» **Input data**:
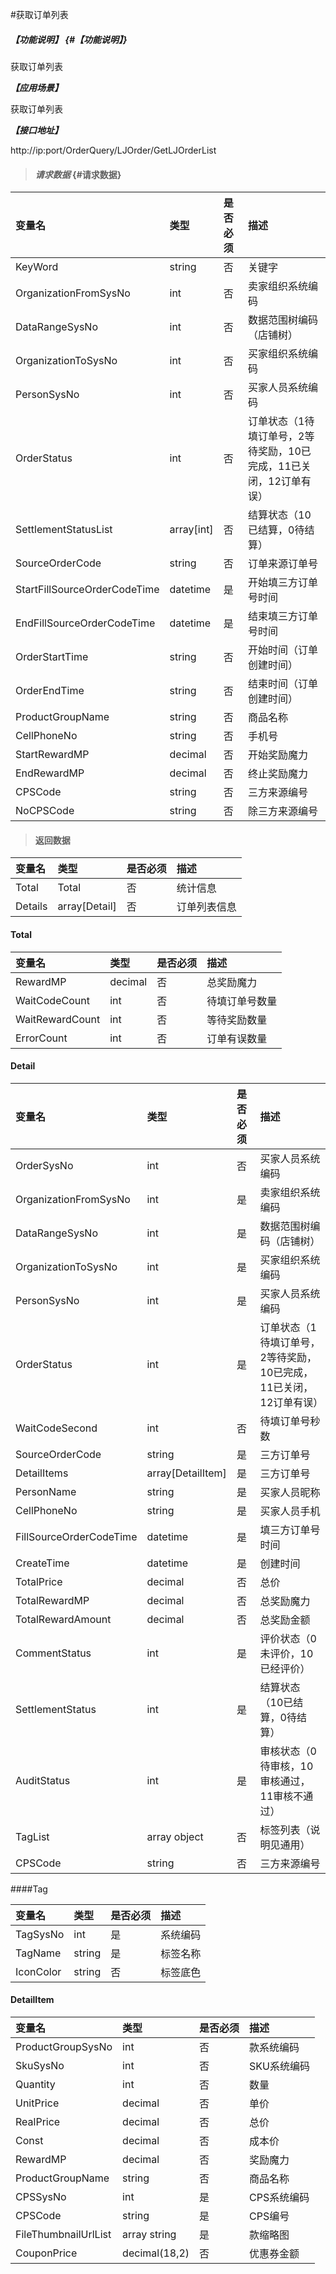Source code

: #获取订单列表

##### _【功能说明】_ {#【功能说明】}

获取订单列表

_**【应用场景】**_

获取订单列表

_**【接口地址】**_

http://ip:port/OrderQuery/LJOrder/GetLJOrderList

> #### _请求数据_ {#请求数据}

| 变量名 | 类型 | 是否必须 | 描述 |
| :--- | :--- | :--- | :--- |
| KeyWord| string| 否 | 关键字 |
| OrganizationFromSysNo | int | 否 | 卖家组织系统编码 |
| DataRangeSysNo | int | 否 | 数据范围树编码（店铺树） |
| OrganizationToSysNo | int |否 | 买家组织系统编码 |
| PersonSysNo | int | 否 | 买家人员系统编码 |
| OrderStatus| int | 否 | 订单状态（1待填订单号，2等待奖励，10已完成，11已关闭，12订单有误） |
| SettlementStatusList|array[int] | 否 |结算状态（10已结算，0待结算）|
| SourceOrderCode | string | 否 | 订单来源订单号 |
| StartFillSourceOrderCodeTime| datetime| 是 | 开始填三方订单号时间|
| EndFillSourceOrderCodeTime| datetime| 是 | 结束填三方订单号时间|
| OrderStartTime | string | 否 | 开始时间（订单创建时间） |
| OrderEndTime | string | 否 | 结束时间（订单创建时间） |
| ProductGroupName| string| 否 | 商品名称 |
| CellPhoneNo| string| 否 | 手机号 |
| StartRewardMP| decimal | 否 | 开始奖励魔力|
| EndRewardMP| decimal | 否 | 终止奖励魔力|
| CPSCode | string | 否 | 三方来源编号 |
| NoCPSCode | string | 否 | 除三方来源编号 |




> #### 返回数据

| 变量名 | 类型 | 是否必须 | 描述 |
| :--- | :--- | :--- | :--- |
| Total| Total| 否 |统计信息 |
| Details| array[Detail]| 否 |订单列表信息 |

#### Total

| 变量名 | 类型 | 是否必须 | 描述 |
| :--- | :--- | :--- | :--- |
| RewardMP| decimal| 否 | 总奖励魔力|
| WaitCodeCount| int| 否 | 待填订单号数量|
| WaitRewardCount| int| 否 | 等待奖励数量|
| ErrorCount| int| 否 | 订单有误数量|


#### Detail

| 变量名 | 类型 | 是否必须 | 描述 |
| :--- | :--- | :--- | :--- |
| OrderSysNo | int | 否 | 买家人员系统编码 |
| OrganizationFromSysNo | int | 是 | 卖家组织系统编码 |
| DataRangeSysNo | int | 是 | 数据范围树编码（店铺树） |
| OrganizationToSysNo | int | 是 | 买家组织系统编码 |
| PersonSysNo | int | 是 | 买家人员系统编码 |
| OrderStatus| int | 是 | 订单状态（1待填订单号，2等待奖励，10已完成，11已关闭，12订单有误） |
| WaitCodeSecond| int| 否 | 待填订单号秒数|
| SourceOrderCode| string| 是 | 三方订单号|
| DetailItems| array[DetailItem]| 是 | 三方订单号|
| PersonName | string| 是 | 买家人员昵称 |
| CellPhoneNo| string| 是 | 买家人员手机 |
| FillSourceOrderCodeTime| datetime| 是 | 填三方订单号时间|
| CreateTime| datetime| 是 | 创建时间 |
| TotalPrice| decimal | 否 | 总价|
| TotalRewardMP| decimal | 否 | 总奖励魔力|
| TotalRewardAmount| decimal | 否 | 总奖励金额|
|CommentStatus|int | 是 | 评价状态（0未评价，10已经评价）|
| SettlementStatus| int | 是 | 结算状态（10已结算，0待结算） |
| AuditStatus| int | 是 | 审核状态（0待审核，10审核通过，11审核不通过） |
| TagList | array object | 否 | 标签列表（说明见通用） |
| CPSCode | string | 否 | 三方来源编号 |

####Tag

| 变量名 | 类型 | 是否必须 | 描述 |
| :--- | :--- | :--- | :--- |
| TagSysNo | int | 是 | 系统编码 |
| TagName | string | 是 | 标签名称 |
| IconColor | string | 否 | 标签底色 |



#### DetailItem

| 变量名 | 类型 | 是否必须 | 描述 |
| :--- | :--- | :--- | :--- |
| ProductGroupSysNo| int | 否 | 款系统编码 |
| SkuSysNo| int | 否 | SKU系统编码 |
| Quantity| int | 否 | 数量 |
| UnitPrice| decimal | 否 | 单价|
| RealPrice| decimal | 否 | 总价|
| Const| decimal | 否 | 成本价|
| RewardMP| decimal | 否 | 奖励魔力|
| ProductGroupName| string| 否 | 商品名称 |
| CPSSysNo| int | 是 | CPS系统编码 |
| CPSCode| string| 是 | CPS编号 |
| FileThumbnailUrlList| array string | 是 | 款缩略图 |
| CouponPrice| decimal\(18,2\) | 否 | 优惠券金额 |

» **What the task asks**:
Instruction for this listing: copy it exactly, but leave the images behind.

» **Exercise result**:
Source code

: #获取订单列表

##### _【功能说明】_ {#【功能说明】}

获取订单列表

_**【应用场景】**_

获取订单列表

_**【接口地址】**_

http://ip:port/OrderQuery/LJOrder/GetLJOrderList

> #### _请求数据_ {#请求数据}

| 变量名 | 类型 | 是否必须 | 描述 |
| :--- | :--- | :--- | :--- |
| KeyWord| string| 否 | 关键字 |
| OrganizationFromSysNo | int | 否 | 卖家组织系统编码 |
| DataRangeSysNo | int | 否 | 数据范围树编码（店铺树） |
| OrganizationToSysNo | int |否 | 买家组织系统编码 |
| PersonSysNo | int | 否 | 买家人员系统编码 |
| OrderStatus| int | 否 | 订单状态（1待填订单号，2等待奖励，10已完成，11已关闭，12订单有误） |
| SettlementStatusList|array[int] | 否 |结算状态（10已结算，0待结算）|
| SourceOrderCode | string | 否 | 订单来源订单号 |
| StartFillSourceOrderCodeTime| datetime| 是 | 开始填三方订单号时间|
| EndFillSourceOrderCodeTime| datetime| 是 | 结束填三方订单号时间|
| OrderStartTime | string | 否 | 开始时间（订单创建时间） |
| OrderEndTime | string | 否 | 结束时间（订单创建时间） |
| ProductGroupName| string| 否 | 商品名称 |
| CellPhoneNo| string| 否 | 手机号 |
| StartRewardMP| decimal | 否 | 开始奖励魔力|
| EndRewardMP| decimal | 否 | 终止奖励魔力|
| CPSCode | string | 否 | 三方来源编号 |
| NoCPSCode | string | 否 | 除三方来源编号 |




> #### 返回数据

| 变量名 | 类型 | 是否必须 | 描述 |
| :--- | :--- | :--- | :--- |
| Total| Total| 否 |统计信息 |
| Details| array[Detail]| 否 |订单列表信息 |

#### Total

| 变量名 | 类型 | 是否必须 | 描述 |
| :--- | :--- | :--- | :--- |
| RewardMP| decimal| 否 | 总奖励魔力|
| WaitCodeCount| int| 否 | 待填订单号数量|
| WaitRewardCount| int| 否 | 等待奖励数量|
| ErrorCount| int| 否 | 订单有误数量|


#### Detail

| 变量名 | 类型 | 是否必须 | 描述 |
| :--- | :--- | :--- | :--- |
| OrderSysNo | int | 否 | 买家人员系统编码 |
| OrganizationFromSysNo | int | 是 | 卖家组织系统编码 |
| DataRangeSysNo | int | 是 | 数据范围树编码（店铺树） |
| OrganizationToSysNo | int | 是 | 买家组织系统编码 |
| PersonSysNo | int | 是 | 买家人员系统编码 |
| OrderStatus| int | 是 | 订单状态（1待填订单号，2等待奖励，10已完成，11已关闭，12订单有误） |
| WaitCodeSecond| int| 否 | 待填订单号秒数|
| SourceOrderCode| string| 是 | 三方订单号|
| DetailItems| array[DetailItem]| 是 | 三方订单号|
| PersonName | string| 是 | 买家人员昵称 |
| CellPhoneNo| string| 是 | 买家人员手机 |
| FillSourceOrderCodeTime| datetime| 是 | 填三方订单号时间|
| CreateTime| datetime| 是 | 创建时间 |
| TotalPrice| decimal | 否 | 总价|
| TotalRewardMP| decimal | 否 | 总奖励魔力|
| TotalRewardAmount| decimal | 否 | 总奖励金额|
|CommentStatus|int | 是 | 评价状态（0未评价，10已经评价）|
| SettlementStatus| int | 是 | 结算状态（10已结算，0待结算） |
| AuditStatus| int | 是 | 审核状态（0待审核，10审核通过，11审核不通过） |
| TagList | array object | 否 | 标签列表（说明见通用） |
| CPSCode | string | 否 | 三方来源编号 |

####Tag

| 变量名 | 类型 | 是否必须 | 描述 |
| :--- | :--- | :--- | :--- |
| TagSysNo | int | 是 | 系统编码 |
| TagName | string | 是 | 标签名称 |
| IconColor | string | 否 | 标签底色 |



#### DetailItem

| 变量名 | 类型 | 是否必须 | 描述 |
| :--- | :--- | :--- | :--- |
| ProductGroupSysNo| int | 否 | 款系统编码 |
| SkuSysNo| int | 否 | SKU系统编码 |
| Quantity| int | 否 | 数量 |
| UnitPrice| decimal | 否 | 单价|
| RealPrice| decimal | 否 | 总价|
| Const| decimal | 否 | 成本价|
| RewardMP| decimal | 否 | 奖励魔力|
| ProductGroupName| string| 否 | 商品名称 |
| CPSSysNo| int | 是 | CPS系统编码 |
| CPSCode| string| 是 | CPS编号 |
| FileThumbnailUrlList| array string | 是 | 款缩略图 |
| CouponPrice| decimal\(18,2\) | 否 | 优惠券金额 |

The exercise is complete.